Task prompt: Among the entries below, find the lines with "Representation" and copy them.

Supplied data:
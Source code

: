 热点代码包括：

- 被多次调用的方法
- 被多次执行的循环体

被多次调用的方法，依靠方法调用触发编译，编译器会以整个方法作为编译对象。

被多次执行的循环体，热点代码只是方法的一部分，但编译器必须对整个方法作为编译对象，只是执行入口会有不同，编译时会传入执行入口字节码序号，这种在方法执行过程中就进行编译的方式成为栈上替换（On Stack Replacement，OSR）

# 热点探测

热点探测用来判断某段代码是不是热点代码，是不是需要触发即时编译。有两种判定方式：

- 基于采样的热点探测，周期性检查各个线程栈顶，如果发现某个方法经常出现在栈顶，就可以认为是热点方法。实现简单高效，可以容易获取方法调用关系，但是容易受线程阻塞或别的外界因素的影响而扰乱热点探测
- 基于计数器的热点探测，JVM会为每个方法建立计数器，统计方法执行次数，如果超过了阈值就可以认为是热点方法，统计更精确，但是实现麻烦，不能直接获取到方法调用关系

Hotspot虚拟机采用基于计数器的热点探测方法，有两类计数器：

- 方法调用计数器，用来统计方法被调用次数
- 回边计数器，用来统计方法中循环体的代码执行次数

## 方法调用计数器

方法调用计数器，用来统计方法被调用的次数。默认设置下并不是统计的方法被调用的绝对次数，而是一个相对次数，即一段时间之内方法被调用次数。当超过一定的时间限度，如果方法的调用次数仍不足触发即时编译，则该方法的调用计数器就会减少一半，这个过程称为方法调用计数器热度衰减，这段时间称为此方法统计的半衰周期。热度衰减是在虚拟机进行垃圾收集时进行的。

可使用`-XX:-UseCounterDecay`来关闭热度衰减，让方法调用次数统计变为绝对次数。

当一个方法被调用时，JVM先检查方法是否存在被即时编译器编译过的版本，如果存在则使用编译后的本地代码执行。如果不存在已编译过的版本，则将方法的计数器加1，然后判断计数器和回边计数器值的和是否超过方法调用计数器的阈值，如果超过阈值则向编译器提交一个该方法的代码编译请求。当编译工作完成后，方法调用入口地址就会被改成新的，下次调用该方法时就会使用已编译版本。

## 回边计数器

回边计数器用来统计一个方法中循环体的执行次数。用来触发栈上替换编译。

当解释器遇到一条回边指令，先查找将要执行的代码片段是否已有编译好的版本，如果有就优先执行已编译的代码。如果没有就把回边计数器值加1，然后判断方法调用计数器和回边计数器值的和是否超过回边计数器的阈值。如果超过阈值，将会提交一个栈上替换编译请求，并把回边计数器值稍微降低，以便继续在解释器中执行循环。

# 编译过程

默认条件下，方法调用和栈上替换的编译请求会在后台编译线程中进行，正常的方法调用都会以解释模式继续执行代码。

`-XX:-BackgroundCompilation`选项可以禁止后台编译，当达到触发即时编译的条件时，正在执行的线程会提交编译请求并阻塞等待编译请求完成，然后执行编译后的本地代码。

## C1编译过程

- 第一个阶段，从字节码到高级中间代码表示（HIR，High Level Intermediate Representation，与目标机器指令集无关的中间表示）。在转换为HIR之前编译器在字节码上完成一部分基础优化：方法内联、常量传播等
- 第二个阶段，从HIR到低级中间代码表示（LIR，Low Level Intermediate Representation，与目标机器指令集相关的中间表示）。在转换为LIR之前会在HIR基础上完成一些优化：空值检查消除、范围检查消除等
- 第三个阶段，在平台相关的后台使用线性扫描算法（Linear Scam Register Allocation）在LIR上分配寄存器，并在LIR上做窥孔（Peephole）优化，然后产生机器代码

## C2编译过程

Task output:
- 第一个阶段，从字节码到高级中间代码表示（HIR，High Level Intermediate Representation，与目标机器指令集无关的中间表示）。在转换为HIR之前编译器在字节码上完成一部分基础优化：方法内联、常量传播等
- 第二个阶段，从HIR到低级中间代码表示（LIR，Low Level Intermediate Representation，与目标机器指令集相关的中间表示）。在转换为LIR之前会在HIR基础上完成一些优化：空值检查消除、范围检查消除等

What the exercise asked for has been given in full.